Mr. Hinton was at his mother’s house on an otherwise normal day in 1985, helping her around the house as children often do for their mothers.

Except on this day, two police officers came to the yard and arrested Mr. Hinton. They asked if he had a gun, and when he said he didn’t, they asked if his mother did. She did, and they went in the house to retrieve that gun. It was the only piece of evidence used to try Mr. Hinton of murdering two restaurant managers in Birmingham, AL. The expert witness admitted he couldn’t see through the microscope very well because of poor eyesight. Mr.

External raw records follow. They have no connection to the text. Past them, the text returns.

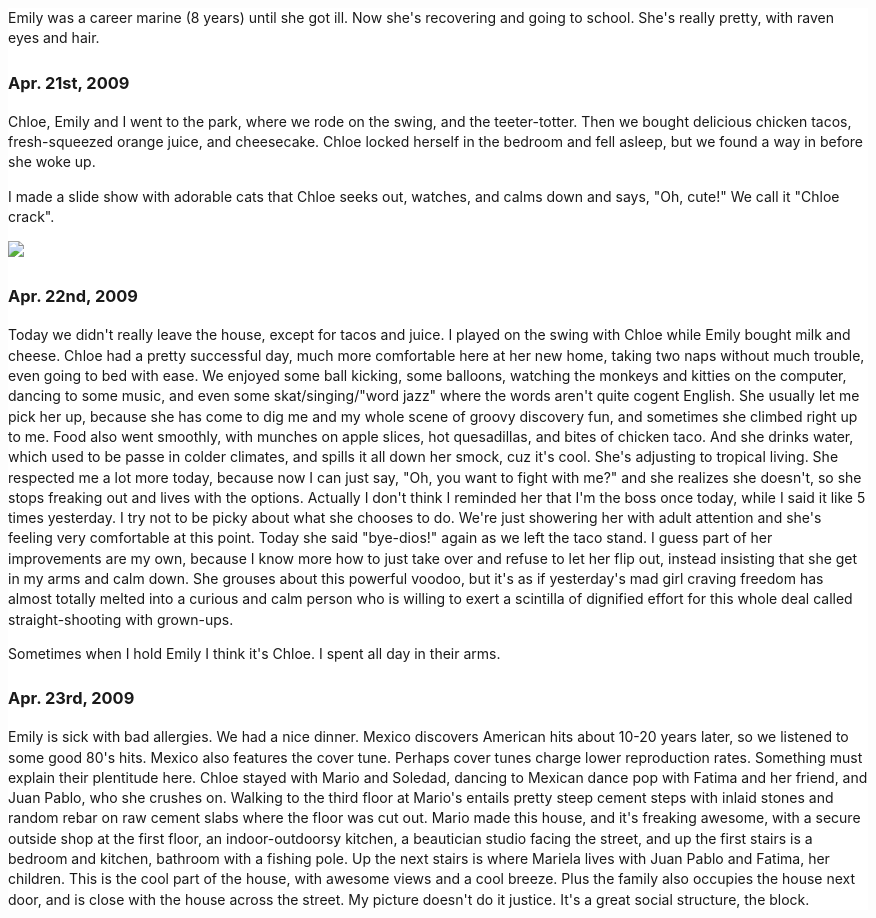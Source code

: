 Emily was a career marine (8 years) until she got ill. Now she's recovering and going to school. She's really pretty, with raven eyes and hair.


###    Apr. 21st, 2009

Chloe, Emily and I went to the park, where we rode on the swing, and the teeter-totter. Then we bought delicious chicken tacos, fresh-squeezed orange juice, and cheesecake. Chloe locked herself in the bedroom and fell asleep, but we found a way in before she woke up.

I made a slide show with adorable cats that Chloe seeks out, watches, and calms down and says, "Oh, cute!" We call it "Chloe crack".

![](img/ckckck.gif)


###  Apr. 22nd, 2009

Today we didn't really leave the house, except for tacos and juice. I played on the swing with Chloe while Emily bought milk and cheese. Chloe had a pretty successful day, much more comfortable here at her new home, taking two naps without much trouble, even going to bed with ease. We enjoyed some ball kicking, some balloons, watching the monkeys and kitties on the computer, dancing to some music, and even some skat/singing/"word jazz" where the words aren't quite cogent English. She usually let me pick her up, because she has come to dig me and my whole scene of groovy discovery fun, and sometimes she climbed right up to me. Food also went smoothly, with munches on apple slices, hot quesadillas, and bites of chicken taco. And she drinks water, which used to be passe in colder climates, and spills it all down her smock, cuz it's cool. She's adjusting to tropical living. She respected me a lot more today, because now I can just say, "Oh, you want to fight with me?" and she realizes she doesn't, so she stops freaking out and lives with the options. Actually I don't think I reminded her that I'm the boss once today, while I said it like 5 times yesterday. I try not to be picky about what she chooses to do. We're just showering her with adult attention and she's feeling very comfortable at this point. Today she said "bye-dios!" again as we left the taco stand. I guess part of her improvements are my own, because I know more how to just take over and refuse to let her flip out, instead insisting that she get in my arms and calm down. She grouses about this powerful voodoo, but it's as if yesterday's mad girl craving freedom has almost totally melted into a curious and calm person who is willing to exert a scintilla of dignified effort for this whole deal called straight-shooting with grown-ups.

Sometimes when I hold Emily I think it's Chloe. I spent all day in their arms.

###   Apr. 23rd, 2009

Emily is sick with bad allergies. We had a nice dinner. Mexico discovers American hits about 10-20 years later, so we listened to some good 80's hits. Mexico also features the cover tune. Perhaps cover tunes charge lower reproduction rates. Something must explain their plentitude here. Chloe stayed with Mario and Soledad, dancing to Mexican dance pop with Fatima and her friend, and Juan Pablo, who she crushes on. Walking to the third floor at Mario's entails pretty steep cement steps with inlaid stones and random rebar on raw cement slabs where the floor was cut out. Mario made this house, and it's freaking awesome, with a secure outside shop at the first floor, an indoor-outdoorsy kitchen, a beautician studio facing the street, and up the first stairs is a bedroom and kitchen, bathroom with a fishing pole. Up the next stairs is where Mariela lives with Juan Pablo and Fatima, her children. This is the cool part of the house, with awesome views and a cool breeze. Plus the family also occupies the house next door, and is close with the house across the street. My picture doesn't do it justice. It's a great social structure, the block.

Hinton passed a lie detector test, had a solid, verifiable alibi, and the only incriminating evidence was supplied by the aforementioned deficient expert.

Mr. Hinton was found guilty of the double murder and sentenced to death row.

Years later, Mr. Hinton met a lawyer named Bryan Stevenson, who agreed to take on his case. Mr. Stevenson found three highly credible and well-known experts that testified that there was no way the bullets that killed the restaurant managers came from Mr. Hinton’s mother’s gun. The prosecution actually agreed. Mr. Hinton was innocent! Yet he still spent another sixteen years on death row as appeal after appeal was rejected.

His case eventually reached the Supreme Court which, in an almost unheard of unanimous decision, ordered a retrial. The case against Mr. Hinton quickly crumbled, and thirty years after his arrest, after spending three decades on death row, Mr. Hinton was released a free man.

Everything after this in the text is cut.